The incident occurred on the Piedmont Trail, shown near the center of this map. Courtesy marincounty.org.

Despite Marin County, California’s claim to fame as the birthplace of mountain biking, it is infamously one of the worst places to be a mountain biker in the nation. Current events only confirm this, with authorities charging two Marin doctors for “riding their bicycles illegally on Marin County open space land where bikes are prohibited and resisting arrest when a Marin County sheriff’s deputy attempted to issue them a citation,” according to the Marin Independent Journal.

The two riders, “Dr. Paul Cameron, a Corte Madera dentist, and Dr. David Carbonell, an emergency room physician and co-founder of New Paradigm Trail group,” were spotted riding a trail that’s off limits to mountain bikes, but when the open space deputy attempted to stop them, the two riders rode away. According to the report, the deputy was later able to catch Cameron by grabbing his arm. While Carbonell escaped, he was later identified and will be arraigned on January 24. Cameron pleaded “not guilty” to both charges.

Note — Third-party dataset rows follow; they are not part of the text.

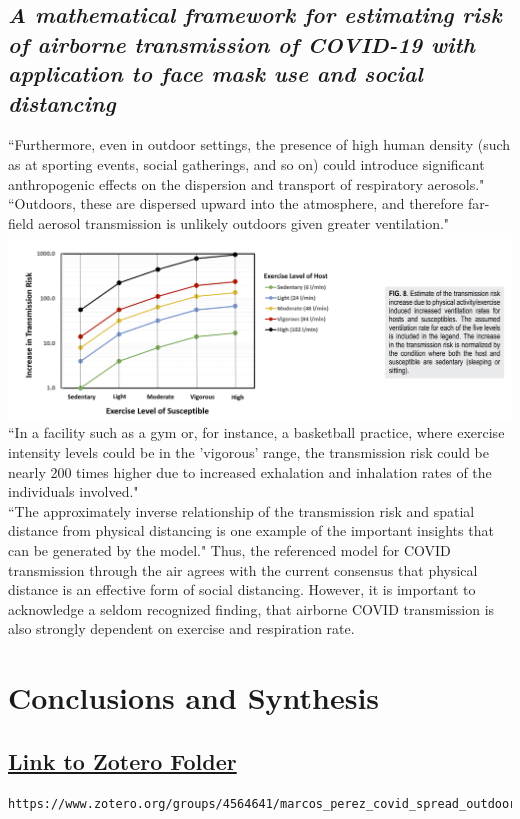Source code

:\documentclass[12pt]{article}
\begin{document}
\subsection{\textit{A mathematical framework for estimating
risk of airborne transmission of COVID-19
with application to face mask use and
social distancing} \cite{noauthor_mathematical_nodate}}
“Furthermore, even in outdoor settings, the presence
of high human density (such as at sporting events, social gatherings,
and so on) could introduce significant anthropogenic effects on the
dispersion and transport of respiratory aerosols."
“Outdoors, these are dispersed upward into the
atmosphere, and therefore far-field aerosol transmission is
unlikely outdoors given greater ventilation."\\
\includegraphics[scale=.6]{Images/Figure Screenshots/Estimate of the transmission risk.PNG}\\
“In a facility such as a gym or, for instance,
a basketball practice, where exercise intensity levels could be in the
'vigorous' range, the transmission risk could be nearly 200 times
higher due to increased exhalation and inhalation rates of the individuals involved."\\
“The approximately inverse relationship of the transmission risk and spatial distance from physical distancing is one example of the important insights that can be generated by the model." Thus, the referenced model for COVID transmission through the air agrees with the current consensus that physical distance is an effective form of social distancing. However, it is important to acknowledge a seldom recognized finding, that airborne COVID transmission is also strongly dependent on exercise and respiration rate.\cite{noauthor_mathematical_nodate}
\section{Conclusions and Synthesis}
\subsection{\href{https://www.zotero.org/groups/4564641/marcos\_perez\_covid\_spread\_outdoors/library}{Link to Zotero Folder}}
\begin{verbatim}
https://www.zotero.org/groups/4564641/marcos_perez_covid_spread_outdoors/library
\end{verbatim}


\printbibliography[title = \Large \textbf{References} \Large ]
\end{document}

The fine for riding illegally on open space land is $199 (including court costs) for a first offense. A second offense is $410 including court costs, and a third offense is $615 including court costs. It seems that where this encounter went really wrong was the decision to resist arrest: the maximum fine for resisting arrest is “$1,000 and imprisonment in a county jail for up to a year.”

Logo for the New Paradigm Trail Group. Photo: New Paradigm Trail Group Facebook Page

The mission statement of the New Paradigm Trail Group, co-founded by Carbonell, is “to increase mountain trail access, creation, and stewardship in Marin County while maintaining cooperative relationships with all other user groups,” according to their Facebook Page.

According to the Independent, “at a Board of Supervisors meeting in February 2017, Carbonell, speaking as co-founder of New Paradigm Trail Group, said, ‘I don’t want to be 65 years old before I see my vision for trail access sharing in Marin County implemented.'” Apparently, whether or not the legal access does become a reality, he’s definitely not waiting to ride those trails.